Dataset extract START

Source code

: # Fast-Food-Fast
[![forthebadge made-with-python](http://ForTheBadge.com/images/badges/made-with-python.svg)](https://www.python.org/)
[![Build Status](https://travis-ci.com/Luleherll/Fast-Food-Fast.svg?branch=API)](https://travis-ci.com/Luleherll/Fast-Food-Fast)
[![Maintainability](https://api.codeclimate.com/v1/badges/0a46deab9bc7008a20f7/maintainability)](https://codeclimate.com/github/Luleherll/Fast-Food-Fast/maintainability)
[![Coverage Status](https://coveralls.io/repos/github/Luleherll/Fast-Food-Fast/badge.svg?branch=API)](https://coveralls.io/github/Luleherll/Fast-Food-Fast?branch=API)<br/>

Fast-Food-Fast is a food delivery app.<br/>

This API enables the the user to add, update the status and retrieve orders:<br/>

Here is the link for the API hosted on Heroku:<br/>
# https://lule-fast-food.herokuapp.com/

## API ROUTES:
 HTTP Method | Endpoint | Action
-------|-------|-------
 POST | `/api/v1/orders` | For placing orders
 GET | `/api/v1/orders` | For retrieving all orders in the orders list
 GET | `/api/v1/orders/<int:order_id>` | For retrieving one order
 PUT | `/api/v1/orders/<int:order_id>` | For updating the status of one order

Dataset extract END
Dataset extract START

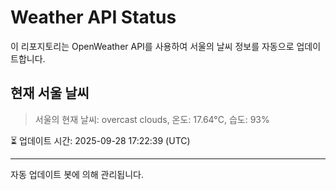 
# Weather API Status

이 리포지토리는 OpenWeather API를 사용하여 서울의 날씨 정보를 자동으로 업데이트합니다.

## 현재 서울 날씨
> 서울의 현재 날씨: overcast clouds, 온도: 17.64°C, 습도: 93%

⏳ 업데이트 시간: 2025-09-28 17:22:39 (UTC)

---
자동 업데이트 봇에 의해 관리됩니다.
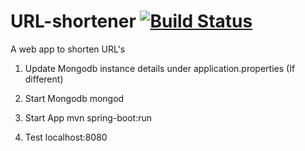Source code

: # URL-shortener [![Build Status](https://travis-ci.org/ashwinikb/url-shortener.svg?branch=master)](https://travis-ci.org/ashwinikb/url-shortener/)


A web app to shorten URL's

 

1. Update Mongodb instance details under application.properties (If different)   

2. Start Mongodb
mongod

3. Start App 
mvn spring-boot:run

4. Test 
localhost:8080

Dataset extract END

> **Required action**
The lines needed are those in the data above that hold the string "badges"; copy each of them.

> **Exercise solution**
[![forthebadge made-with-python](http://ForTheBadge.com/images/badges/made-with-python.svg)](https://www.python.org/)
[![Maintainability](https://api.codeclimate.com/v1/badges/0a46deab9bc7008a20f7/maintainability)](https://codeclimate.com/github/Luleherll/Fast-Food-Fast/maintainability)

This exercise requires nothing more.